LWN.net Logo

Still no strlcpy and friends

Still no strlcpy and friends

Posted Mar 22, 2012 21:43 UTC (Thu) by slashdot (guest, #22014)
In reply to: Still no strlcpy and friends by HelloWorld
Parent article: GNU libc 2.15 released

std::string is best.

Concatenation:
a += b

Copy:
a = b


(Log in to post comments)

Still no strlcpy and friends

Posted Mar 22, 2012 22:11 UTC (Thu) by david.a.wheeler (guest, #72896) [Link]

Strange, "a += b" doesn't seem to work properly in my .c file.

I've recommended adding strlcpy, and I'm sad that glibc still fails to include them. While string truncation is a potential problem, unbounded allocation has its own problems (because it's, well, unbounded). The OpenBSD folks - who are big on security - specifically advocate strlcpy. I don't buy they argument that "strlcpy is a security problem" - it helps you deal with them.

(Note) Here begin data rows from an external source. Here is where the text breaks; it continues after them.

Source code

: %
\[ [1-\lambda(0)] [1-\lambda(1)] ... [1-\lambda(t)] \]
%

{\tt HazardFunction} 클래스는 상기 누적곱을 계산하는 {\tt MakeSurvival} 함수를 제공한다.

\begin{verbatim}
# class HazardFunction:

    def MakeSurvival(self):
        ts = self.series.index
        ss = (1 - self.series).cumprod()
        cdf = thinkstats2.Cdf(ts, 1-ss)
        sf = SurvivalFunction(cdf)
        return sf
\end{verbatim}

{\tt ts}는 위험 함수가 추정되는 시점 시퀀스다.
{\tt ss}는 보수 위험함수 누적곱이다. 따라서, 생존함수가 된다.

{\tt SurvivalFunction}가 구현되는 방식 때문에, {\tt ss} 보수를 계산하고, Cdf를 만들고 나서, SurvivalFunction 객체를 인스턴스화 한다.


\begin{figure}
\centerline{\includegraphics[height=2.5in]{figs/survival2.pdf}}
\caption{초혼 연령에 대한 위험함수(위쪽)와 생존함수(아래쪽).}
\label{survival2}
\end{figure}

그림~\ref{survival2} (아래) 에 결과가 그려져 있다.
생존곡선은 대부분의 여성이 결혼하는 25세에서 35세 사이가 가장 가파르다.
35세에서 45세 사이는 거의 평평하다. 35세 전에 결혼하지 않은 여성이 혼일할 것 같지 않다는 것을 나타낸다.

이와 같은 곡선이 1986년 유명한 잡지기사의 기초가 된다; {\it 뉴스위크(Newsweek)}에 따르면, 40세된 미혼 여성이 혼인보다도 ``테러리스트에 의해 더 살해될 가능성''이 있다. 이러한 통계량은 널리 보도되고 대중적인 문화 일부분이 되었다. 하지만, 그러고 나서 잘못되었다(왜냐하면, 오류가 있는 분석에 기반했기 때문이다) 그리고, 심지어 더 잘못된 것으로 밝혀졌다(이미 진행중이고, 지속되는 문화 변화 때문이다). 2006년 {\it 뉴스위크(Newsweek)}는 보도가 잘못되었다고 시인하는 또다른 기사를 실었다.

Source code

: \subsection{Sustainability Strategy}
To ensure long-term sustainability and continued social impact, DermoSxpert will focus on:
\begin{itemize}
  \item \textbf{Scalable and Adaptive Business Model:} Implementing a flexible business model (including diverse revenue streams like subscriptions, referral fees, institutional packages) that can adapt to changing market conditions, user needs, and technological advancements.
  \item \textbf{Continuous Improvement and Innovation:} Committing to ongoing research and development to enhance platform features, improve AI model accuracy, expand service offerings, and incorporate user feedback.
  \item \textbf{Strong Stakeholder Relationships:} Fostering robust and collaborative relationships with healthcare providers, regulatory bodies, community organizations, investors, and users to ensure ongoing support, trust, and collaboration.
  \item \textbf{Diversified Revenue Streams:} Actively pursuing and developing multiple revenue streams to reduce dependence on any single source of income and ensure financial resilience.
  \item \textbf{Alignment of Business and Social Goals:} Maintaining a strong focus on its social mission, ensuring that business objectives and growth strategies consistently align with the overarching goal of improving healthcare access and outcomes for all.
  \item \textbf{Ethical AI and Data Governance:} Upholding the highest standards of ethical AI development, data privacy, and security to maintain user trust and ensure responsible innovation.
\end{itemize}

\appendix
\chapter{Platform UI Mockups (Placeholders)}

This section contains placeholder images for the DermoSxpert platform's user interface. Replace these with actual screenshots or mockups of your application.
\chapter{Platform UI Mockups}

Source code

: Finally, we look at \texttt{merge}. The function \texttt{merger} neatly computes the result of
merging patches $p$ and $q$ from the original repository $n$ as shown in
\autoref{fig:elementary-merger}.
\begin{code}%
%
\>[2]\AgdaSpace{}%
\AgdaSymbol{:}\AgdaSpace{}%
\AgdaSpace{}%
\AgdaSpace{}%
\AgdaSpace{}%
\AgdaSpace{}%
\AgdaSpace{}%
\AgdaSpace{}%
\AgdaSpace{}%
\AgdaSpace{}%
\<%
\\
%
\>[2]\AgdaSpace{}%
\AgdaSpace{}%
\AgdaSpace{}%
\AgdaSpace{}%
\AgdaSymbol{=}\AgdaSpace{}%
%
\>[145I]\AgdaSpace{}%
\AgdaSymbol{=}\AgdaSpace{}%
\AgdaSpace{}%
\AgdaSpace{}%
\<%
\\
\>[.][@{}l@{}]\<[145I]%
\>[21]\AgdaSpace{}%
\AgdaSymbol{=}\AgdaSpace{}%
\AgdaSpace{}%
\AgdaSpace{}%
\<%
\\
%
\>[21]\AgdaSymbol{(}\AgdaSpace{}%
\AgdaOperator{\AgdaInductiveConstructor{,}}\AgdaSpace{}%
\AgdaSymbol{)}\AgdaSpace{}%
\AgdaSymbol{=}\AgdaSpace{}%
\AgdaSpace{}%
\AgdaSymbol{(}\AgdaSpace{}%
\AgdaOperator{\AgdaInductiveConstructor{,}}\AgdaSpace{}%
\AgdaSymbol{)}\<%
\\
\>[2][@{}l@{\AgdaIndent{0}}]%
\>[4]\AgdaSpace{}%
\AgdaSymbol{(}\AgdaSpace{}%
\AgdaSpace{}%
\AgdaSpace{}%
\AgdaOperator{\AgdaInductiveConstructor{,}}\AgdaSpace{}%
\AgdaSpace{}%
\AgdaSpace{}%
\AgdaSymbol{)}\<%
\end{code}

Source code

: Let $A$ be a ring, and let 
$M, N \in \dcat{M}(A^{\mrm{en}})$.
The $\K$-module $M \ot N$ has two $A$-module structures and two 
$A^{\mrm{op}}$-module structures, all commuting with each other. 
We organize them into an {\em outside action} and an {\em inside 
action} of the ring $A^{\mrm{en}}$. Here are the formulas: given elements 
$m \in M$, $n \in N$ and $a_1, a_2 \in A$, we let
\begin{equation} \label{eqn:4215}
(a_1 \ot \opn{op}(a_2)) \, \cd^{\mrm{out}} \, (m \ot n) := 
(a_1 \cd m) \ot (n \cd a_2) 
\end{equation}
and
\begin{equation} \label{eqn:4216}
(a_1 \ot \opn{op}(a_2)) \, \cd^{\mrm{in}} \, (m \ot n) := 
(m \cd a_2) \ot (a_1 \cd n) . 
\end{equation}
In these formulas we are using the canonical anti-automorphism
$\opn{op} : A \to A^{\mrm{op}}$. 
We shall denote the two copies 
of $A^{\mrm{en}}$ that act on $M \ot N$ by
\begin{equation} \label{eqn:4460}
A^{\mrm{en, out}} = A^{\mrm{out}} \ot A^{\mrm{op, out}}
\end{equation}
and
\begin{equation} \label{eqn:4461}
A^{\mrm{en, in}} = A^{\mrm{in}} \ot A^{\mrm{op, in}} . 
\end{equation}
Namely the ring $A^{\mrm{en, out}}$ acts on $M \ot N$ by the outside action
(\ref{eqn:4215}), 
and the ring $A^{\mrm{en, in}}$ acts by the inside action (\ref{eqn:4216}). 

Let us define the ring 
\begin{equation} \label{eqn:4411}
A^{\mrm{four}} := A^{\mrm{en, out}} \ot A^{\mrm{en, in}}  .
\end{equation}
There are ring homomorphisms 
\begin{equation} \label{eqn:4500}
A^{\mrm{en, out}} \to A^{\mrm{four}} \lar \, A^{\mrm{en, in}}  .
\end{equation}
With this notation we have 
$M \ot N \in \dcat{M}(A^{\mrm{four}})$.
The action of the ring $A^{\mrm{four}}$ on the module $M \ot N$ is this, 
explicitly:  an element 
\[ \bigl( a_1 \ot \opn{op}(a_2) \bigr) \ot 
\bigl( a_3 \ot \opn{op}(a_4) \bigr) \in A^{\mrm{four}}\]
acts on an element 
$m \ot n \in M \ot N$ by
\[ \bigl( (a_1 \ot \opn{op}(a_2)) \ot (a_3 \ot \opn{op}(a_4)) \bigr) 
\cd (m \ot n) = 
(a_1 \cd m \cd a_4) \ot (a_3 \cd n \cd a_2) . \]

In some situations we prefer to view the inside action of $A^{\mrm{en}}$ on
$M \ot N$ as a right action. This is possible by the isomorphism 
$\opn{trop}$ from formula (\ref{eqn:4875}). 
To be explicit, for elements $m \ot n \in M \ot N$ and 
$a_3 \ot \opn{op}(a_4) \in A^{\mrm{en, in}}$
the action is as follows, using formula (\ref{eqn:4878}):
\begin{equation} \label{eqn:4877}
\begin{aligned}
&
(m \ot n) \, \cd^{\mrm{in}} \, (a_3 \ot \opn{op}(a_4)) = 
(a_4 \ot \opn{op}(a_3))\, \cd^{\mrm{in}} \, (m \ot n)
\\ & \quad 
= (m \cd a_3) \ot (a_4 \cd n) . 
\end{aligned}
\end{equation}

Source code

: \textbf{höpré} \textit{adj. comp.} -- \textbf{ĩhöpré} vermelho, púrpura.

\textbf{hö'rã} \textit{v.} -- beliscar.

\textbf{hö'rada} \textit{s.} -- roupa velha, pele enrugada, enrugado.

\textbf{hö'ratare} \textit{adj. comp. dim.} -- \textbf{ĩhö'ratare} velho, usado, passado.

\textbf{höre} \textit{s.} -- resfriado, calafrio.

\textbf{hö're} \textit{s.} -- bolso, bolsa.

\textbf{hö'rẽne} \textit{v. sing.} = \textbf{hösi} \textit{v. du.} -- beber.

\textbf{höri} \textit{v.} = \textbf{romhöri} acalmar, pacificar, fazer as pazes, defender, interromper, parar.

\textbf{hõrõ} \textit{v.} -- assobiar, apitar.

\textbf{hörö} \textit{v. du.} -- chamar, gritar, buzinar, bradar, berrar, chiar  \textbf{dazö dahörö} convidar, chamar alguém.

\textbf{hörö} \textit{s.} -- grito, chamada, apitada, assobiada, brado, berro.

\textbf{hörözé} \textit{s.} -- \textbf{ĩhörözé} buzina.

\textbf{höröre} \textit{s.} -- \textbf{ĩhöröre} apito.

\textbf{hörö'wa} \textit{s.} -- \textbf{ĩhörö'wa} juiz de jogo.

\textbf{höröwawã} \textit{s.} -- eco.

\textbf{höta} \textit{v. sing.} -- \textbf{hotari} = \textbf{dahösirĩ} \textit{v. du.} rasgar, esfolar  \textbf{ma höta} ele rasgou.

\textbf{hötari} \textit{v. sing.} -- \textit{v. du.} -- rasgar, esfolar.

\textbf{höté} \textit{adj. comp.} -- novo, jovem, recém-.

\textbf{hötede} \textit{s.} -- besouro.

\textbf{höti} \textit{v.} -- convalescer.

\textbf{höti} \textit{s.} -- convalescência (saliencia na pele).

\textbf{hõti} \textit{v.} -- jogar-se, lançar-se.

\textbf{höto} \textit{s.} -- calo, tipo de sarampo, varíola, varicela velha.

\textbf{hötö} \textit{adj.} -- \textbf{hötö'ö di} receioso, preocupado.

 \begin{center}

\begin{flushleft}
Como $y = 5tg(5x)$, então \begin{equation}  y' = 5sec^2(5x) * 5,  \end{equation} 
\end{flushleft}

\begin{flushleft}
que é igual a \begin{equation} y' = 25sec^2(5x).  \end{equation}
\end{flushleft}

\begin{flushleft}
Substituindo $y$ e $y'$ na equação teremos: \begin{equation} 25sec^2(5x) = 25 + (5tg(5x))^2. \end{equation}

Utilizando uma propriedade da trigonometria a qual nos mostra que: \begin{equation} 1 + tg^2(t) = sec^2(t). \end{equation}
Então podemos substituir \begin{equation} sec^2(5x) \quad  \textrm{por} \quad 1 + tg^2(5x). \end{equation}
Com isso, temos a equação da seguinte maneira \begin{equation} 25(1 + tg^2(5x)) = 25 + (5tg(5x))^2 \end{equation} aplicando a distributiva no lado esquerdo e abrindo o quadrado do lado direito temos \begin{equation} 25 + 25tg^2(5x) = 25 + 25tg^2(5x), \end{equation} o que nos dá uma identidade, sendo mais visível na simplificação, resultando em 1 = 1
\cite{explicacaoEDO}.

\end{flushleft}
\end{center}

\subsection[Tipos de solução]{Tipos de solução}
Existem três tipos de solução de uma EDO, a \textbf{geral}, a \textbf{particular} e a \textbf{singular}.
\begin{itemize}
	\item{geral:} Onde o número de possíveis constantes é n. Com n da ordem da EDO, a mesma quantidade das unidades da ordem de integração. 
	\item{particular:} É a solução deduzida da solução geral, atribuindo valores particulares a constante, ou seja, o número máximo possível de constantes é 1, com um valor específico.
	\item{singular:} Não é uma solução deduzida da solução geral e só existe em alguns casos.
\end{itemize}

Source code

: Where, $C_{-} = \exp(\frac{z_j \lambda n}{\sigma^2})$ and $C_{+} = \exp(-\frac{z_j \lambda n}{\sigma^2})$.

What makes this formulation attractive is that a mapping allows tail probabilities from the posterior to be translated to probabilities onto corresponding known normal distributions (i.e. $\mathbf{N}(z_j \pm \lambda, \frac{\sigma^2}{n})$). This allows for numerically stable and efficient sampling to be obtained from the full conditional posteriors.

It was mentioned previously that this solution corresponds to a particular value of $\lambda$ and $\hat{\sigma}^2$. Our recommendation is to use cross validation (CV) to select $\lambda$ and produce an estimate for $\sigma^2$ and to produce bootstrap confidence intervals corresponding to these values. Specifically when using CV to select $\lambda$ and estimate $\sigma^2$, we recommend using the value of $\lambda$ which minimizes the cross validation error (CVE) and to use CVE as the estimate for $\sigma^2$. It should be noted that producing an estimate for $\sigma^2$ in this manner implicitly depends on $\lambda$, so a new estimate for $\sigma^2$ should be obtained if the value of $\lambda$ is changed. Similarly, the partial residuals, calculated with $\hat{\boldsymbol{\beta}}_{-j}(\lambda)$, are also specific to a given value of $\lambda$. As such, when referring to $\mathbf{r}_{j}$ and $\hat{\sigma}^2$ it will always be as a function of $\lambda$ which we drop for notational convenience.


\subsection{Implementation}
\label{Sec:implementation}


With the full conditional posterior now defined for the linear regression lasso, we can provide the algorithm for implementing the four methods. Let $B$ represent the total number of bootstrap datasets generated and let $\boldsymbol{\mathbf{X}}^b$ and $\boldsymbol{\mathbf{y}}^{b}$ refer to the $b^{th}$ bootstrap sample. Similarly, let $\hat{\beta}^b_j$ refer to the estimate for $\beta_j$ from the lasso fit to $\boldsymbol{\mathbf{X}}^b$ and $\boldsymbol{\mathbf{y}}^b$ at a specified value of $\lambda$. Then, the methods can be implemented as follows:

Whenever you have buffers, you can either try to grow them unboundedly (which eventually fails) or cut them off at some point (strlcpy and friends). We need tools to let developers easily do either.

Still no strlcpy and friends

Posted Mar 23, 2012 3:32 UTC (Fri) by kevinm (guest, #69913) [Link]

It's not about doing things unbounded.

It's that if you write the code around your use of strlcpy() to detect and respond to truncation (instead of just ignoring it), you will find that you've written all the code you would need to just use memcpy() instead.

Still no strlcpy and friends

Posted Mar 23, 2012 6:54 UTC (Fri) by smurf (subscriber, #17840) [Link]

memcpy() doesn't find the terminating NUL for you.

If you want to carry the string length around, use C++ and std::string.
I have no problem with that. But let the rest of us C programmers use the functions that actually make sense.

Still no strlcpy and friends

Posted Mar 23, 2012 9:06 UTC (Fri) by khim (subscriber, #9252) [Link]

But let the rest of us C programmers use the functions that actually make sense.

Well, strlcpy does not make any sense in UTF-8 world thus your wish is obviously granted.

Still no strlcpy and friends

Posted Mar 23, 2012 12:11 UTC (Fri) by adobriyan (guest, #30858) [Link]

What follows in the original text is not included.